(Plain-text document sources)

----

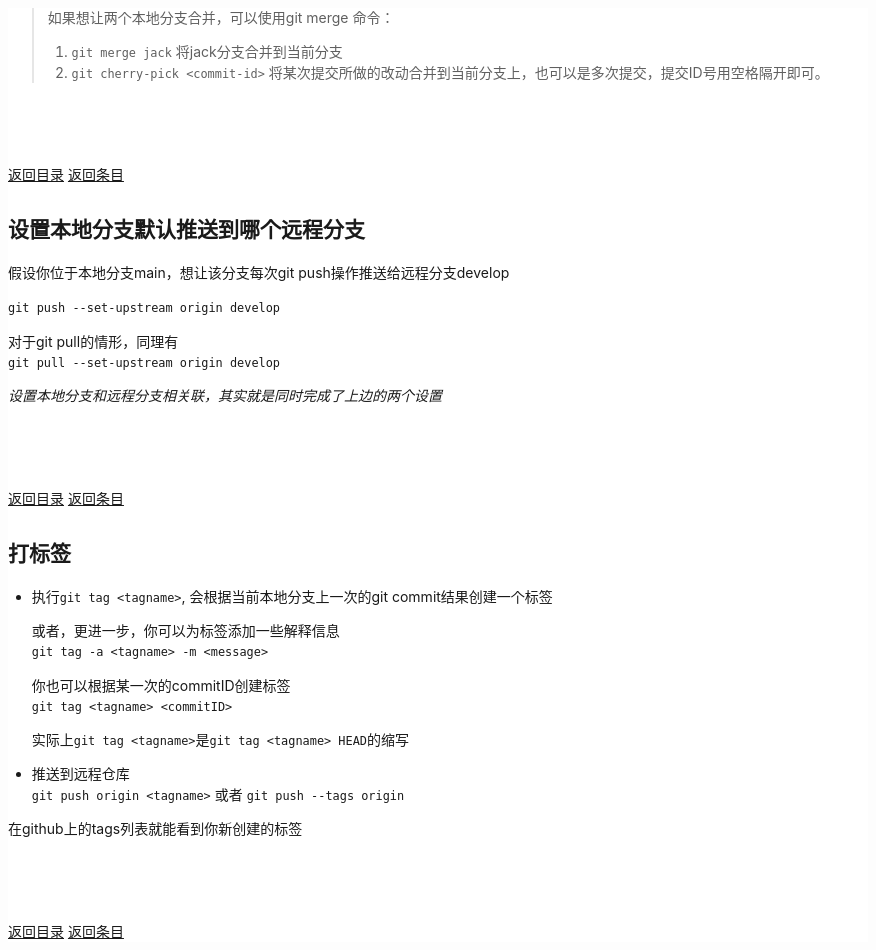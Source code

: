 > 如果想让两个本地分支合并，可以使用git merge 命令：
> 1. `git merge jack` 将jack分支合并到当前分支
> 2. `git cherry-pick <commit-id>` 将某次提交所做的改动合并到当前分支上，也可以是多次提交，提交ID号用空格隔开即可。

&nbsp;

&nbsp;

[返回目录](#0)
[返回条目](#037)


<a id="38"></a>

## 设置本地分支默认推送到哪个远程分支

假设你位于本地分支main，想让该分支每次git push操作推送给远程分支develop

`git push --set-upstream origin develop`

对于git pull的情形，同理有   
`git pull --set-upstream origin develop`

*设置本地分支和远程分支相关联，其实就是同时完成了上边的两个设置*

&nbsp;

&nbsp;

[返回目录](#0)
[返回条目](#038)


<a id="39"></a>

##  打标签

* 执行`git tag <tagname>`, 会根据当前本地分支上一次的git commit结果创建一个标签

    或者，更进一步，你可以为标签添加一些解释信息  
    `git tag -a <tagname> -m <message>`
  
    你也可以根据某一次的commitID创建标签  
    `git tag <tagname> <commitID>`

    实际上`git tag <tagname>`是`git tag <tagname> HEAD`的缩写


* 推送到远程仓库  
`git push origin <tagname>` 或者 `git push --tags origin`

在github上的tags列表就能看到你新创建的标签  

&nbsp;

&nbsp;

[返回目录](#0)
[返回条目](#039)

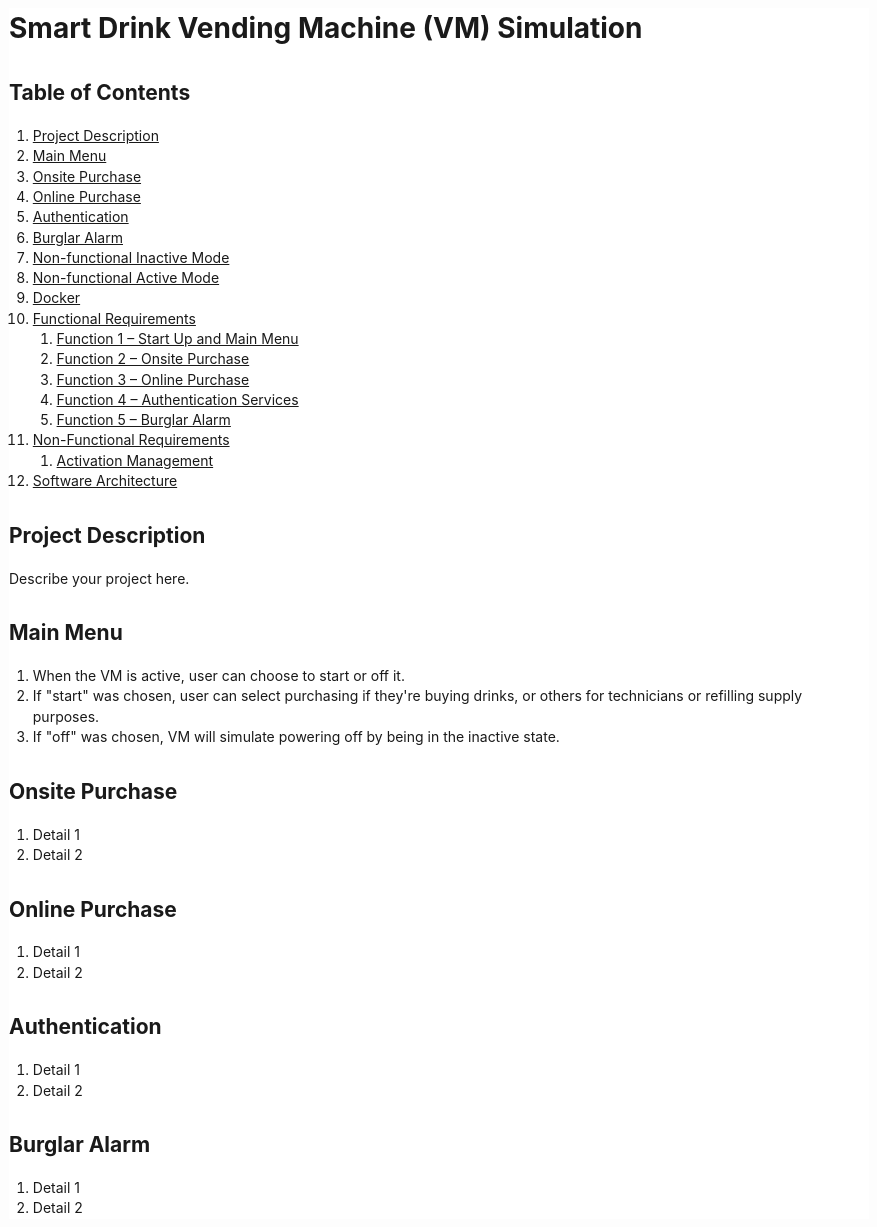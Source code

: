 # Smart Drink Vending Machine (VM) Simulation

## Table of Contents
1. [Project Description](#project-description)
2. [Main Menu](#main-menu)
3. [Onsite Purchase](#onsite-purchase)
4. [Online Purchase](#online-purchase)
5. [Authentication](#authentication)
6. [Burglar Alarm](#burglar-alarm)
7. [Non-functional Inactive Mode](#non-functional-inactive-mode)
8. [Non-functional Active Mode](#non-functional-active-mode)
9. [Docker](#docker)
10. [Functional Requirements](#functional-requirements)
    1. [Function 1 – Start Up and Main Menu](#function-1--start-up-and-main-menu)
    2. [Function 2 – Onsite Purchase](#function-2--onsite-purchase)
    3. [Function 3 – Online Purchase](#function-3--online-purchase)
    4. [Function 4 – Authentication Services](#function-4--authentication-services)
    5. [Function 5 – Burglar Alarm](#function-5--burglar-alarm)
11. [Non-Functional Requirements](#non-functional-requirements)
    1. [Activation Management](#activation-management)
12. [Software Architecture](#software-architecture)

## Project Description
Describe your project here.

## Main Menu
1. When the VM is active, user can choose to start or off it.
2. If "start" was chosen, user can select purchasing if they're buying drinks, or others for technicians or refilling supply purposes.
3. If "off" was chosen, VM will simulate powering off by being in the inactive state.

## Onsite Purchase
1. Detail 1
2. Detail 2

## Online Purchase
1. Detail 1
2. Detail 2

## Authentication
1. Detail 1
2. Detail 2

## Burglar Alarm
1. Detail 1
2. Detail 2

----

• **Exercise requirements**:
Review the entries above and return every line where "tagname" appears.

• **Answer to this task**:
* 执行`git tag <tagname>`, 会根据当前本地分支上一次的git commit结果创建一个标签
    `git tag -a <tagname> -m <message>`
    `git tag <tagname> <commitID>`
    实际上`git tag <tagname>`是`git tag <tagname> HEAD`的缩写
`git push origin <tagname>` 或者 `git push --tags origin`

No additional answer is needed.